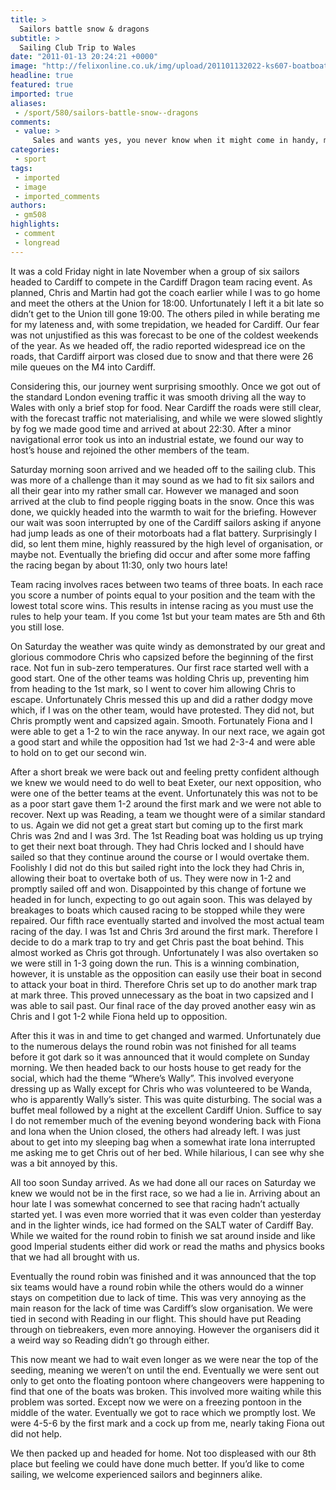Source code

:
 ```yaml
---
title: >
  Sailors battle snow & dragons
subtitle: >
  Sailing Club Trip to Wales
date: "2011-01-13 20:24:21 +0000"
image: "http://felixonline.co.uk/img/upload/201101132022-ks607-boatboat.jpg"
headline: true
featured: true
imported: true
aliases:
 - /sport/580/sailors-battle-snow--dragons
comments:
 - value: >
     Sales and wants yes, you never know when it might come in handy, minutes of mneeitg could go on and then we could review pat minutes as not everyone saves them on their computer once Chris has sent them out !Discussion forum I don't know, should be out on the bike instead of taslking on the computer, butthen it might come in handy over Christmas !!,My favorite love story is my<a href="http://zorsggr.com"> pnatres</a>. They have been married 43years this past April. They met in high school, and my Dad was from the wrong side of the tracks, literally. He had fallen in love with the daughter of the man who owned the only car lot in the town they lived in. She didn't care, but he knew he couldn't provide for her. He joined the Army, was sent to Vietnam for a year, and they got married as soon as he came home. They have built several family businesses, and adopted my little brother and I. I honestly have never seen them fight (maybe because they had been married 17 years before they adopted me... they hade
categories:
 - sport
tags:
 - imported
 - image
 - imported_comments
authors:
 - gm508
highlights:
 - comment
 - longread
---
```


It was a cold Friday night in late November when a group of six sailors headed to Cardiff to compete in the Cardiff Dragon team racing event. As planned, Chris and Martin had got the coach earlier while I was to go home and meet the others at the Union for 18:00. Unfortunately I left it a bit late so didn’t get to the Union till gone 19:00. The others piled in while berating me for my lateness and, with some trepidation, we headed for Cardiff. Our fear was not unjustified as this was forecast to be one of the coldest weekends of the year. As we headed off, the radio reported widespread ice on the roads, that Cardiff airport was closed due to snow and that there were 26 mile queues on the M4 into Cardiff.

Considering this, our journey went surprising smoothly. Once we got out of the standard London evening traffic it was smooth driving all the way to Wales with only a brief stop for food. Near Cardiff the roads were still clear, with the forecast traffic not materialising, and while we were slowed slightly by fog we made good time and arrived at about 22:30. After a minor navigational error took us into an industrial estate, we found our way to host’s house and rejoined the other members of the team.

Saturday morning soon arrived and we headed off to the sailing club. This was more of a challenge than it may sound as we had to fit six sailors and all their gear into my rather small car. However we managed and soon arrived at the club to find people rigging boats in the snow. Once this was done, we quickly headed into the warmth to wait for the briefing. However our wait was soon interrupted by one of the Cardiff sailors asking if anyone had jump leads as one of their motorboats had a flat battery. Surprisingly I did, so lent them mine, highly reassured by the high level of organisation, or maybe not. Eventually the briefing did occur and after some more faffing the racing began by about 11:30, only two hours late!

Team racing involves races between two teams of three boats. In each race you score a number of points equal to your position and the team with the lowest total score wins. This results in intense racing as you must use the rules to help your team. If you come 1st but your team mates are 5th and 6th you still lose.

On Saturday the weather was quite windy as demonstrated by our great and glorious commodore Chris who capsized before the beginning of the first race. Not fun in sub-zero temperatures. Our first race started well with a good start. One of the other teams was holding Chris up, preventing him from heading to the 1st mark, so I went to cover him allowing Chris to escape. Unfortunately Chris messed this up and did a rather dodgy move which, if I was on the other team, would have protested. They did not, but Chris promptly went and capsized again. Smooth. Fortunately Fiona and I were able to get a 1-2 to win the race anyway. In our next race, we again got a good start and while the opposition had 1st we had 2-3-4 and were able to hold on to get our second win.

After a short break we were back out and feeling pretty confident although we knew we would need to do well to beat Exeter, our next opposition, who were one of the better teams at the event. Unfortunately this was not to be as a poor start gave them 1-2 around the first mark and we were not able to recover. Next up was Reading, a team we thought were of a similar standard to us. Again we did not get a great start but coming up to the first mark Chris was 2nd and I was 3rd. The 1st Reading boat was holding us up trying to get their next boat through. They had Chris locked and I should have sailed so that they continue around the course or I would overtake them. Foolishly I did not do this but sailed right into the lock they had Chris in, allowing their boat to overtake both of us. They were now in 1-2 and promptly sailed off and won. Disappointed by this change of fortune we headed in for lunch, expecting to go out again soon. This was delayed by breakages to boats which caused racing to be stopped while they were repaired. Our fifth race eventually started and involved the most actual team racing of the day. I was 1st and Chris 3rd around the first mark. Therefore I decide to do a mark trap to try and get Chris past the boat behind. This almost worked as Chris got through. Unfortunately I was also overtaken so we were still in 1-3 going down the run. This is a winning combination, however, it is unstable as the opposition can easily use their boat in second to attack your boat in third. Therefore Chris set up to do another mark trap at mark three. This proved unnecessary as the boat in two capsized and I was able to sail past. Our final race of the day proved another easy win as Chris and I got 1-2 while Fiona held up to opposition.

After this it was in and time to get changed and warmed. Unfortunately due to the numerous delays the round robin was not finished for all teams before it got dark so it was announced that it would complete on Sunday morning. We then headed back to our hosts house to get ready for the social, which had the theme “Where’s Wally”. This involved everyone dressing up as Wally except for Chris who was volunteered to be Wanda, who is apparently Wally’s sister. This was quite disturbing. The social was a buffet meal followed by a night at the excellent Cardiff Union. Suffice to say I do not remember much of the evening beyond wondering back with Fiona and Iona when the Union closed, the others had already left. I was just about to get into my sleeping bag when a somewhat irate Iona interrupted me asking me to get Chris out of her bed. While hilarious, I can see why she was a bit annoyed by this.

All too soon Sunday arrived. As we had done all our races on Saturday we knew we would not be in the first race, so we had a lie in. Arriving about an hour late I was somewhat concerned to see that racing hadn’t actually started yet. I was even more worried that it was even colder than yesterday and in the lighter winds, ice had formed on the SALT water of Cardiff Bay. While we waited for the round robin to finish we sat around inside and like good Imperial students either did work or read the maths and physics books that we had all brought with us.

Eventually the round robin was finished and it was announced that the top six teams would have a round robin while the others would do a winner stays on competition due to lack of time. This was very annoying as the main reason for the lack of time was Cardiff’s slow organisation. We were tied in second with Reading in our flight. This should have put Reading through on tiebreakers, even more annoying. However the organisers did it a weird way so Reading didn’t go through either.

This now meant we had to wait even longer as we were near the top of the seeding, meaning we weren’t on until the end. Eventually we were sent out only to get onto the floating pontoon where changeovers were happening to find that one of the boats was broken. This involved more waiting while this problem was sorted. Except now we were on a freezing pontoon in the middle of the water. Eventually we got to race which we promptly lost. We were 4-5-6 by the first mark and a cock up from me, nearly taking Fiona out did not help.

We then packed up and headed for home. Not too displeased with our 8th place but feeling we could have done much better. If you’d like to come sailing, we welcome experienced sailors and beginners alike.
━━━━
[ASSIGNED TASK] Please write out, exactly as they appear above, only the lines in the stretch from the line with "It was a cold" through the line with "Saturday morning soon".

[FINISHED TASK]
It was a cold Friday night in late November when a group of six sailors headed to Cardiff to compete in the Cardiff Dragon team racing event. As planned, Chris and Martin had got the coach earlier while I was to go home and meet the others at the Union for 18:00. Unfortunately I left it a bit late so didn’t get to the Union till gone 19:00. The others piled in while berating me for my lateness and, with some trepidation, we headed for Cardiff. Our fear was not unjustified as this was forecast to be one of the coldest weekends of the year. As we headed off, the radio reported widespread ice on the roads, that Cardiff airport was closed due to snow and that there were 26 mile queues on the M4 into Cardiff.

Considering this, our journey went surprising smoothly. Once we got out of the standard London evening traffic it was smooth driving all the way to Wales with only a brief stop for food. Near Cardiff the roads were still clear, with the forecast traffic not materialising, and while we were slowed slightly by fog we made good time and arrived at about 22:30. After a minor navigational error took us into an industrial estate, we found our way to host’s house and rejoined the other members of the team.

Saturday morning soon arrived and we headed off to the sailing club. This was more of a challenge than it may sound as we had to fit six sailors and all their gear into my rather small car. However we managed and soon arrived at the club to find people rigging boats in the snow. Once this was done, we quickly headed into the warmth to wait for the briefing. However our wait was soon interrupted by one of the Cardiff sailors asking if anyone had jump leads as one of their motorboats had a flat battery. Surprisingly I did, so lent them mine, highly reassured by the high level of organisation, or maybe not. Eventually the briefing did occur and after some more faffing the racing began by about 11:30, only two hours late!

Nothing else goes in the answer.